Each painting begins as a unique adventure: a personal journey of discovery in which I search, seek and uncover an elusive area of pristine beauty. These areas can be far away or lie hidden right under one's feet. I often go to great lengths — hiking long distances, wading streams, climbing and standing on cliff edges — just to find the right viewpoint. My easel, palette, oils, brushes, and canvases are carried in a backpack. Painting on location, surrounded by the chosen landscape with its unique sights, sounds and weather, helps me to capture its essence and mood. These southern watershed landscapes are overflowing in rich detail —thick forests, ferny undergrowth, the movement of water and its reflections, rocks and limbs that are visible both above and below the surface of the water — all these impressions must be edited, simplified and abstracted during the painting process. In this series of paintings I interpret the colors through a limited palette that is either high key, low key, or of medium value. My plein air paintings provide the inspiration for larger studio paintings. By returning to the same places at different times of the day and year, I have created a series of paintings with a variety of expressive moods.

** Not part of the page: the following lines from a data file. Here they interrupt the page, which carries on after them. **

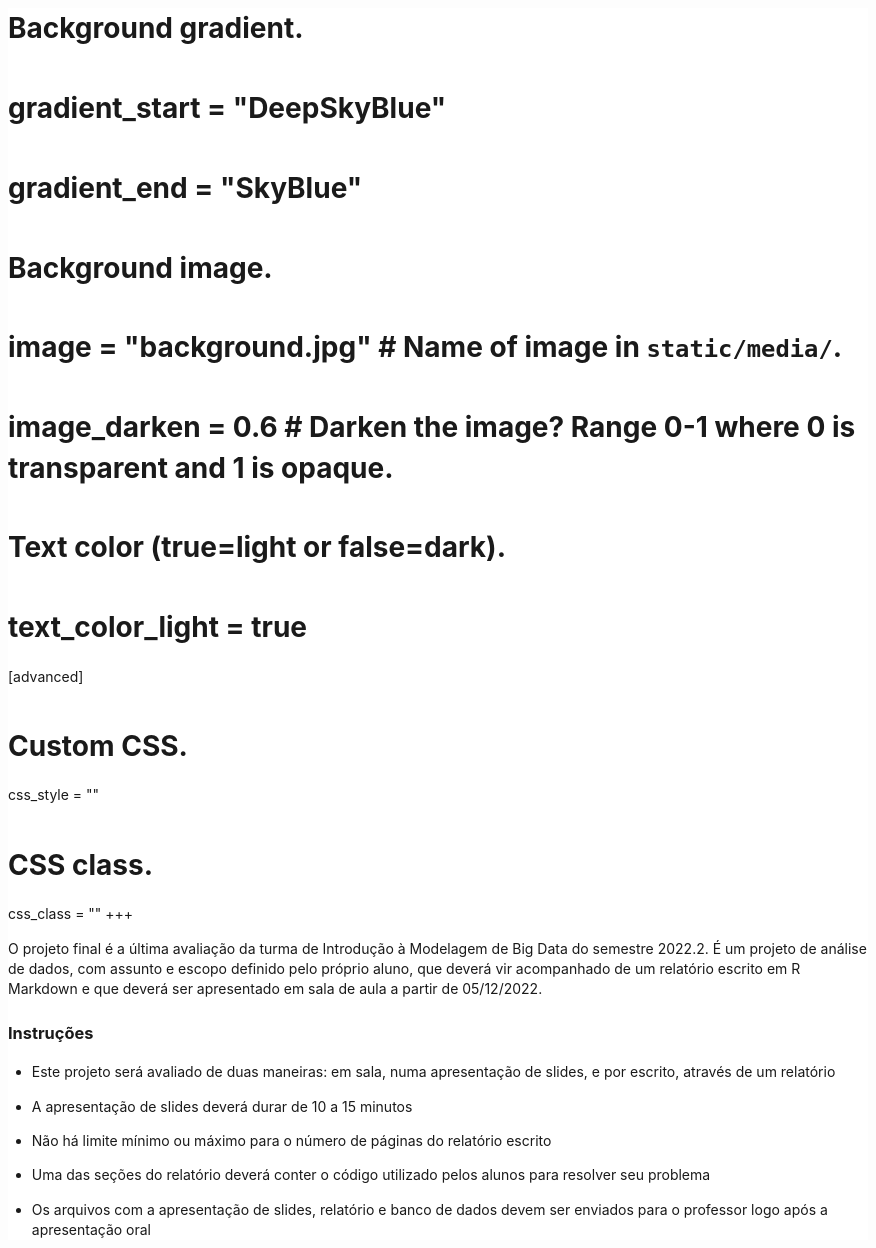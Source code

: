   # Background gradient.
  # gradient_start = "DeepSkyBlue"
  # gradient_end = "SkyBlue"
  
  # Background image.
  # image = "background.jpg"  # Name of image in `static/media/`.
  # image_darken = 0.6  # Darken the image? Range 0-1 where 0 is transparent and 1 is opaque.

  # Text color (true=light or false=dark).
  # text_color_light = true  
  
[advanced]
 # Custom CSS. 
 css_style = ""
 
 # CSS class.
 css_class = ""
+++

O projeto final é a última avaliação da turma de Introdução à Modelagem de Big Data do semestre 2022.2. É um projeto de análise de dados, com assunto e escopo definido pelo próprio aluno, que deverá vir acompanhado de um relatório escrito em R Markdown e que deverá ser apresentado em sala de aula a partir de 05/12/2022.

### Instruções

* Este projeto será avaliado de duas maneiras: em sala, numa apresentação de slides, e por escrito, através de um relatório

* A apresentação de slides deverá durar de 10 a 15 minutos

* Não há limite mínimo ou máximo para o número de páginas do relatório escrito

* Uma das seções do relatório deverá conter o código utilizado pelos alunos para resolver seu problema

* Os arquivos com a apresentação de slides, relatório e banco de dados devem ser enviados para o professor logo após a apresentação oral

In searching for places to paint, I am confronted with an increasing number of physical boundaries which block my access. Areas I used to explore freely are sometimes claimed as personal property, posted with “No Trespassing” signs or overdeveloped, becoming off-limits to the general public. Perhaps not as grand as national parks, yet unique and beautiful in their own quieter way, these southern watershed areas deserve to be recognized as worthy of our protection. Without some control of our suburban sprawl we could soon lose many more of these areas. I search for and paint these areas to capture their beauty while they are still accessible and in their purest form.